Down to the last line, retype the records below exactly and skip the pictures.

• [Data shown]:
--------------------------------------------------

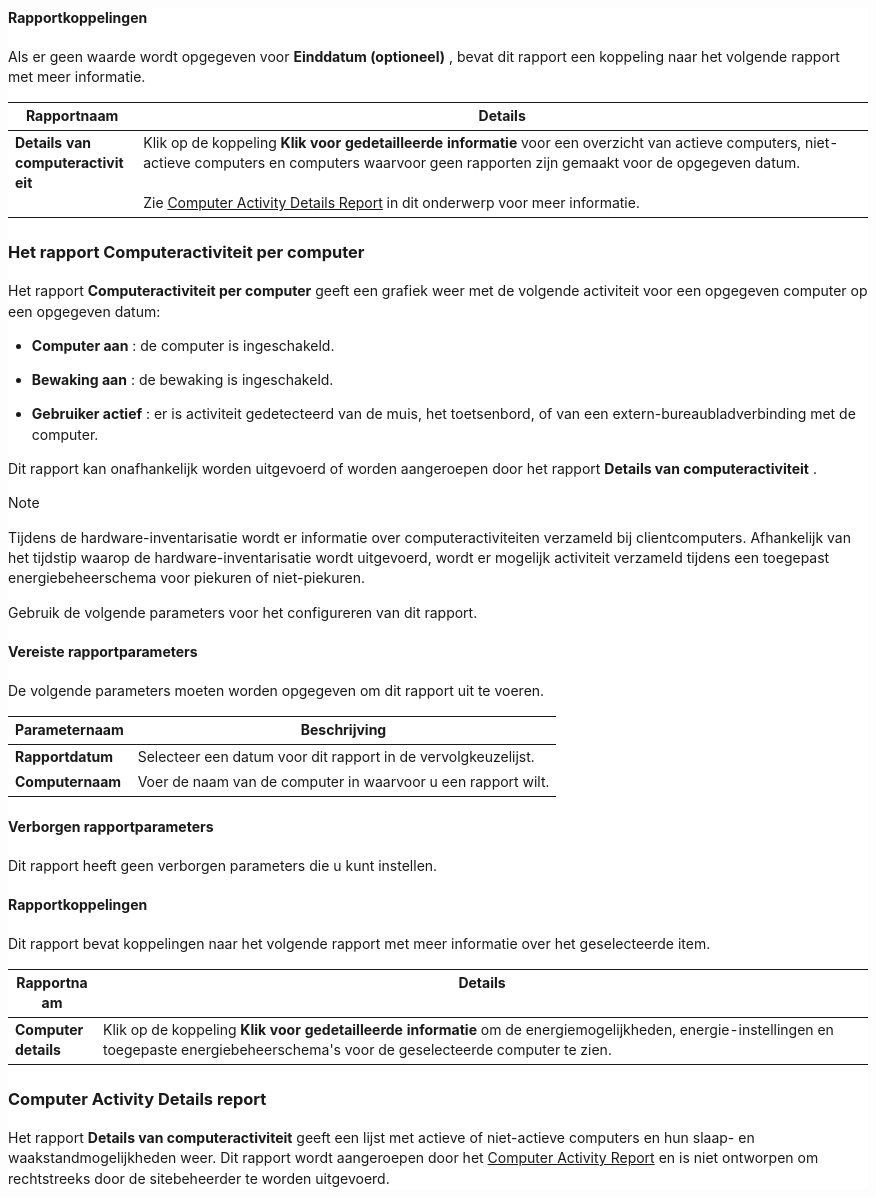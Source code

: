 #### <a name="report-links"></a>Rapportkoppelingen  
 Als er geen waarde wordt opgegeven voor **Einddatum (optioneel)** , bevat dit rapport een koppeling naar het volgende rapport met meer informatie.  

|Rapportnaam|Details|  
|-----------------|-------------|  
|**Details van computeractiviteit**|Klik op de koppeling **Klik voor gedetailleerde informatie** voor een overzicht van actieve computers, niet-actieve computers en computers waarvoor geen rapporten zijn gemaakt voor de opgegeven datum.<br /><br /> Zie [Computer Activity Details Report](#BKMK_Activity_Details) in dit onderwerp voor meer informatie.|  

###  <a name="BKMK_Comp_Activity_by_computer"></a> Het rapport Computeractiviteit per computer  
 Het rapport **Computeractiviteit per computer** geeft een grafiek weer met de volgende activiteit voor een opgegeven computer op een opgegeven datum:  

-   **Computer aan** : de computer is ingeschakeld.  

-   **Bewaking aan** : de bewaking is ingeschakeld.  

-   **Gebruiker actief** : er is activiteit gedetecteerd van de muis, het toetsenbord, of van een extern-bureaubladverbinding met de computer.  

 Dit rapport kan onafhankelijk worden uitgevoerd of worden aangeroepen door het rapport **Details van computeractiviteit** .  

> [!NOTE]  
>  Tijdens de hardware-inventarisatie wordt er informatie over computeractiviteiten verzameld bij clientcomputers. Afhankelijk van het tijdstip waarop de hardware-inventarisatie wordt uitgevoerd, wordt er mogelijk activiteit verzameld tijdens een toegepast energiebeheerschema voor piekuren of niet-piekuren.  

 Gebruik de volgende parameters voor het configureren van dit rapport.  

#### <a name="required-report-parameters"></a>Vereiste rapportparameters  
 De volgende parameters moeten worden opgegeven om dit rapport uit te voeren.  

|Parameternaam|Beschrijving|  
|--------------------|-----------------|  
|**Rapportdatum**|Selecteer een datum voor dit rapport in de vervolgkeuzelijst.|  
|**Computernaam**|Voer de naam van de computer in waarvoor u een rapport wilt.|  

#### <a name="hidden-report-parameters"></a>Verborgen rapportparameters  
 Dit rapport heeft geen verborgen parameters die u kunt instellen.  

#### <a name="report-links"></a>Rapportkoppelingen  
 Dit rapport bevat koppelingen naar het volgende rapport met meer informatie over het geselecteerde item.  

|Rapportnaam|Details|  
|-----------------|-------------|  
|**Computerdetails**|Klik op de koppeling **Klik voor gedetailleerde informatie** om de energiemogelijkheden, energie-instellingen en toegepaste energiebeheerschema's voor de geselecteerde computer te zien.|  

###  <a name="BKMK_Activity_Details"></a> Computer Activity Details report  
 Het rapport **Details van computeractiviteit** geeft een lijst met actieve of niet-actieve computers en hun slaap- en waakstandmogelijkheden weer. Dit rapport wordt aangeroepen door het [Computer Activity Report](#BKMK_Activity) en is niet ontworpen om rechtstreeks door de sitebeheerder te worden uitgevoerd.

--------------------------------------------------

• [Your response]:
Source code

: #### <a name="report-links"></a>Rapportkoppelingen  
 Als er geen waarde wordt opgegeven voor **Einddatum (optioneel)** , bevat dit rapport een koppeling naar het volgende rapport met meer informatie.  

|Rapportnaam|Details|  
|-----------------|-------------|  
|**Details van computeractiviteit**|Klik op de koppeling **Klik voor gedetailleerde informatie** voor een overzicht van actieve computers, niet-actieve computers en computers waarvoor geen rapporten zijn gemaakt voor de opgegeven datum.<br /><br /> Zie [Computer Activity Details Report](#BKMK_Activity_Details) in dit onderwerp voor meer informatie.|  

###  <a name="BKMK_Comp_Activity_by_computer"></a> Het rapport Computeractiviteit per computer  
 Het rapport **Computeractiviteit per computer** geeft een grafiek weer met de volgende activiteit voor een opgegeven computer op een opgegeven datum:  

-   **Computer aan** : de computer is ingeschakeld.  

-   **Bewaking aan** : de bewaking is ingeschakeld.  

-   **Gebruiker actief** : er is activiteit gedetecteerd van de muis, het toetsenbord, of van een extern-bureaubladverbinding met de computer.  

 Dit rapport kan onafhankelijk worden uitgevoerd of worden aangeroepen door het rapport **Details van computeractiviteit** .  

> [!NOTE]  
>  Tijdens de hardware-inventarisatie wordt er informatie over computeractiviteiten verzameld bij clientcomputers. Afhankelijk van het tijdstip waarop de hardware-inventarisatie wordt uitgevoerd, wordt er mogelijk activiteit verzameld tijdens een toegepast energiebeheerschema voor piekuren of niet-piekuren.  

 Gebruik de volgende parameters voor het configureren van dit rapport.  

#### <a name="required-report-parameters"></a>Vereiste rapportparameters  
 De volgende parameters moeten worden opgegeven om dit rapport uit te voeren.  

|Parameternaam|Beschrijving|  
|--------------------|-----------------|  
|**Rapportdatum**|Selecteer een datum voor dit rapport in de vervolgkeuzelijst.|  
|**Computernaam**|Voer de naam van de computer in waarvoor u een rapport wilt.|  

#### <a name="hidden-report-parameters"></a>Verborgen rapportparameters  
 Dit rapport heeft geen verborgen parameters die u kunt instellen.  

#### <a name="report-links"></a>Rapportkoppelingen  
 Dit rapport bevat koppelingen naar het volgende rapport met meer informatie over het geselecteerde item.  

|Rapportnaam|Details|  
|-----------------|-------------|  
|**Computerdetails**|Klik op de koppeling **Klik voor gedetailleerde informatie** om de energiemogelijkheden, energie-instellingen en toegepaste energiebeheerschema's voor de geselecteerde computer te zien.|  

###  <a name="BKMK_Activity_Details"></a> Computer Activity Details report  
 Het rapport **Details van computeractiviteit** geeft een lijst met actieve of niet-actieve computers en hun slaap- en waakstandmogelijkheden weer. Dit rapport wordt aangeroepen door het [Computer Activity Report](#BKMK_Activity) en is niet ontworpen om rechtstreeks door de sitebeheerder te worden uitgevoerd.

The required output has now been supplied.